:: SUPPLIED ENTRIES ::
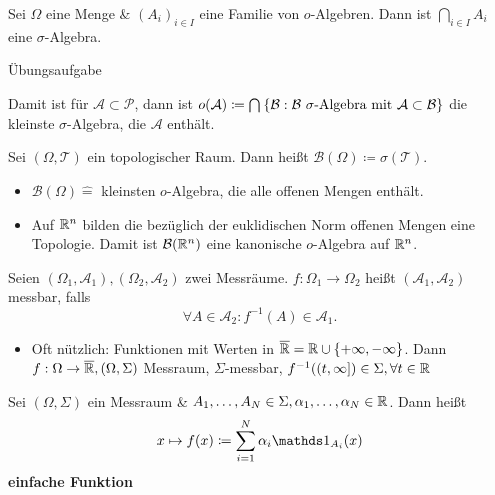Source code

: \begin{lemma}
	Sei $ \Omega $ eine Menge \& $ \left( A_i \right) _{i \in I}  $ eine Familie von $ o $-Algebren.
	Dann ist $ \bigcap_{i \in  I} A_i $ eine $ \sigma $-Algebra.
\end{lemma}
\begin{proof*}
	Übungsaufgabe
\end{proof*}

Damit ist für $ \mathcal{A} \subset \mathcal{P}  $, dann ist $ o(\mathcal{A} ) \coloneqq \bigcap_{} \left\{ \mathcal{B} : \mathcal{B} \text{ $ \sigma $-Algebra mit $ \mathcal{A}  \subset \mathcal{B}  $}  \right\}  $ die kleinste $ \sigma $-Algebra, die $ \mathcal{A}  $ enthält.

\begin{definition}
	Sei $ (\Omega, \mathcal{T} ) $ ein topologischer Raum. Dann heißt $ \mathcal{B} (\Omega) \coloneqq \sigma(\mathcal{T} ) $.
	\begin{itemize}
		\item $ \mathcal{B} (\Omega) \hat{=}  $ kleinsten $ o $-Algebra, die alle offenen Mengen enthält.
		\item Auf $ \mathbb{R} ^n $ bilden die bezüglich der euklidischen Norm offenen Mengen eine Topologie.
			Damit ist $ \mathcal{B} (\mathbb{R} ^n) $ eine kanonische $ o $-Algebra auf $ \mathbb{R} ^n $.
	\end{itemize}
\end{definition}

\begin{definition}
	Seien $ (\Omega_1, \mathcal{A}_1 ), (\Omega_2, \mathcal{A} _2) $ zwei Messräume.
	$ f : \Omega_1 \to \Omega_2 $ heißt $ (\mathcal{A} _1, \mathcal{A} _2) $ messbar, falls
	\[
		\forall A \in \mathcal{A} _2 : f^{-1} (A) \in \mathcal{A} _1.
	\]
	\begin{itemize}
		\item Oft nützlich: Funktionen mit Werten in $ \overline{\mathbb{R} } = \mathbb{R}  \cup \left\{ + \infty, - \infty \right\}  $.
			Dann $ f : \Omega \to \overline{\mathbb{R} }, (\Omega, \Sigma ) $ Messraum,
			$ \Sigma $-messbar, $ f^{-1} ((t, \infty]) \in \Sigma , \forall t \in \mathbb{R}  $
	\end{itemize}
\end{definition}

\begin{example}
	Sei $ (\Omega, \Sigma) $ ein Messraum \& $ A_1, \dotsc, A_N \in \Sigma, \alpha_1, \dotsc, \alpha_N \in \mathbb{R}  $.
	Dann heißt
	\[
		x \mapsto f(x) \coloneqq \sum_{i=1}^{N} \alpha_i \I_{A_i}(x)
	\]
	\textbf{einfache Funktion}
\end{example}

:: TASK DETAILS ::
What you give back should match the entries above exactly, except that pictures are dropped.

:: SOLUTION TO THE EXERCISE ::
Source code

: \begin{lemma}
	Sei $ \Omega $ eine Menge \& $ \left( A_i \right) _{i \in I}  $ eine Familie von $ o $-Algebren.
	Dann ist $ \bigcap_{i \in  I} A_i $ eine $ \sigma $-Algebra.
\end{lemma}
\begin{proof*}
	Übungsaufgabe
\end{proof*}

Damit ist für $ \mathcal{A} \subset \mathcal{P}  $, dann ist $ o(\mathcal{A} ) \coloneqq \bigcap_{} \left\{ \mathcal{B} : \mathcal{B} \text{ $ \sigma $-Algebra mit $ \mathcal{A}  \subset \mathcal{B}  $}  \right\}  $ die kleinste $ \sigma $-Algebra, die $ \mathcal{A}  $ enthält.

\begin{definition}
	Sei $ (\Omega, \mathcal{T} ) $ ein topologischer Raum. Dann heißt $ \mathcal{B} (\Omega) \coloneqq \sigma(\mathcal{T} ) $.
	\begin{itemize}
		\item $ \mathcal{B} (\Omega) \hat{=}  $ kleinsten $ o $-Algebra, die alle offenen Mengen enthält.
		\item Auf $ \mathbb{R} ^n $ bilden die bezüglich der euklidischen Norm offenen Mengen eine Topologie.
			Damit ist $ \mathcal{B} (\mathbb{R} ^n) $ eine kanonische $ o $-Algebra auf $ \mathbb{R} ^n $.
	\end{itemize}
\end{definition}

\begin{definition}
	Seien $ (\Omega_1, \mathcal{A}_1 ), (\Omega_2, \mathcal{A} _2) $ zwei Messräume.
	$ f : \Omega_1 \to \Omega_2 $ heißt $ (\mathcal{A} _1, \mathcal{A} _2) $ messbar, falls
	\[
		\forall A \in \mathcal{A} _2 : f^{-1} (A) \in \mathcal{A} _1.
	\]
	\begin{itemize}
		\item Oft nützlich: Funktionen mit Werten in $ \overline{\mathbb{R} } = \mathbb{R}  \cup \left\{ + \infty, - \infty \right\}  $.
			Dann $ f : \Omega \to \overline{\mathbb{R} }, (\Omega, \Sigma ) $ Messraum,
			$ \Sigma $-messbar, $ f^{-1} ((t, \infty]) \in \Sigma , \forall t \in \mathbb{R}  $
	\end{itemize}
\end{definition}

\begin{example}
	Sei $ (\Omega, \Sigma) $ ein Messraum \& $ A_1, \dotsc, A_N \in \Sigma, \alpha_1, \dotsc, \alpha_N \in \mathbb{R}  $.
	Dann heißt
	\[
		x \mapsto f(x) \coloneqq \sum_{i=1}^{N} \alpha_i \I_{A_i}(x)
	\]
	\textbf{einfache Funktion}
\end{example}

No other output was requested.